*** Opening of Data for the task ***
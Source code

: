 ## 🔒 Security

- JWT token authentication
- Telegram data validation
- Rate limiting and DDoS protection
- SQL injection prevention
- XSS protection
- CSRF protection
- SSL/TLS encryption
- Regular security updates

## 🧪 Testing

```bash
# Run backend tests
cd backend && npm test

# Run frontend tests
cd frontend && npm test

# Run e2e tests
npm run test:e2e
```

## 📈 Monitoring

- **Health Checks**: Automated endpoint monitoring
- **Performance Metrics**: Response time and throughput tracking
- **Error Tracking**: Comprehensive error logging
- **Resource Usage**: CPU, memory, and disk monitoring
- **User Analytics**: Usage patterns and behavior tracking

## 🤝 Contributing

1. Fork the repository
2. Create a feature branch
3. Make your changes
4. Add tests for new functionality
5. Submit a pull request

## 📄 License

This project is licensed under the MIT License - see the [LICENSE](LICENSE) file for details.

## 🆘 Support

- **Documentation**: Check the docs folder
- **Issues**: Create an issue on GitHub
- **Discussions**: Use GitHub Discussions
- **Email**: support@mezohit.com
*** Close of Data for the task ***
▶ Work to be completed
An exact copy of the lines from the one containing "This project is" through the end of the data above is the whole answer.

▶ Solution for this task
This project is licensed under the MIT License - see the [LICENSE](LICENSE) file for details.

## 🆘 Support

- **Documentation**: Check the docs folder
- **Issues**: Create an issue on GitHub
- **Discussions**: Use GitHub Discussions
- **Email**: support@mezohit.com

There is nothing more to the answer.